É bom que os Srs. Deputados do Partido Socialista se consciencializem bem daquilo que se está a passar no País e, fundamentalmente, do sentimento desses agentes dos diferentes sectores, que, como a Sr.ª Deputada sabe — e nós sabemos que sabe —, andam a contestar profundamente esta medida do Governo.
Portanto, a Sr.ª Deputada não diga que toda a gente aplaude e que todos ficam contentes, porque não ficam, Sr.ª Deputada! O descontentamento é generalizado e não é um descontentamento qualquer, porque há um prejuízo real na área da cultura, como muito bem já aqui disseram outros grupos parlamentares.

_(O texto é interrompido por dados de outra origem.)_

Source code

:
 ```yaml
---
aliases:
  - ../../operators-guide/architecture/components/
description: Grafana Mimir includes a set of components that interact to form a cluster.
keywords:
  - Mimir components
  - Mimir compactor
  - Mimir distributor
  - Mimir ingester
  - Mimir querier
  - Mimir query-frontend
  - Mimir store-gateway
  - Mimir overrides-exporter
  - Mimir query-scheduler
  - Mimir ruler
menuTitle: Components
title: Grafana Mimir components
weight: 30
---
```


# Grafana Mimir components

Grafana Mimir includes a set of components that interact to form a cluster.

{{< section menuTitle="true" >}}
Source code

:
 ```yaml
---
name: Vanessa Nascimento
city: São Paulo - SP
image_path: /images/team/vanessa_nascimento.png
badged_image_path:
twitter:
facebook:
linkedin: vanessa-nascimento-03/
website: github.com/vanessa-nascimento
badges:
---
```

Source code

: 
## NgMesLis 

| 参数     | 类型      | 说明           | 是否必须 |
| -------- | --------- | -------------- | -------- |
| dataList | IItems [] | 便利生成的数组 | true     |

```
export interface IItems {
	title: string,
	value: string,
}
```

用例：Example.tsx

Dirijo-me agora ao Sr. Ministro — que não sei se pretende ouvir o debate ou se já traz o discurso feito, não lhe importando os argumentos que aqui venham a ser invocados — para lhe perguntar concretamente se se lembra do erro assumido pelo Sr. Primeiro-Ministro em campanha eleitoral, ou seja, apresentou-se ao eleitorado referindo que houve um erro crasso cometido na anterior Legislatura, que foi a pouca aposta na cultura em Portugal. É, pois, importante que o Sr. Ministro relembre a esta Câmara as palavras do Sr. Primeiro-Ministro, na altura da campanha eleitoral, sobre o desinvestimento real que foi feito na área da cultura.
Mas o Sr. Primeiro-Ministro não disse só isso. Também disse que no próximo mandato esse erro seria ultrapassado e deveria haver, de facto, um investimento muito mais significativo na área da cultura. Ora, não é isso que se está a verificar, como bem conseguimos perceber através das medidas que vão sendo tomadas — não apenas esta, mas as do PIDDAC. O PIDDAC do Orçamento do Estado para 2010 já tinha dado uma resposta concreta com os cortes reais efectuados na área da cultura e, portanto, essa opção estava manifestamente tomada.
Isto tem uma causa, Sr.ª Deputada. Não invoque sempre a crise! É uma opção política muito concreta. Sabe porquê, Sr.ª Deputada Inês de Medeiros? Se, de facto, esta crise requeresse respostas excepcionais e com coragem, aquilo que o Governo teria feito, como nós já aqui temos tantas vezes invocado — e, se calhar, a Sr.ª Deputada concorda com isso —, seria ter eventualmente criado, ainda que a título transitório, um imposto sobre as grandes fortunas; ter taxado a banca à mesma medida que taxa as pequenas e médias empresas, ao nível do IRC; ter taxado as mais-valias, não de uma forma do género brincadeira mas, de facto, todas e as grossas mais-valias bolsistas. Estas, Sr.ª Deputada, é que eram medidas de coragem, estas é que eram aquelas medidas excepcionais de coragem que trariam uma resposta concreta ao País, ao nível das suas contas públicas.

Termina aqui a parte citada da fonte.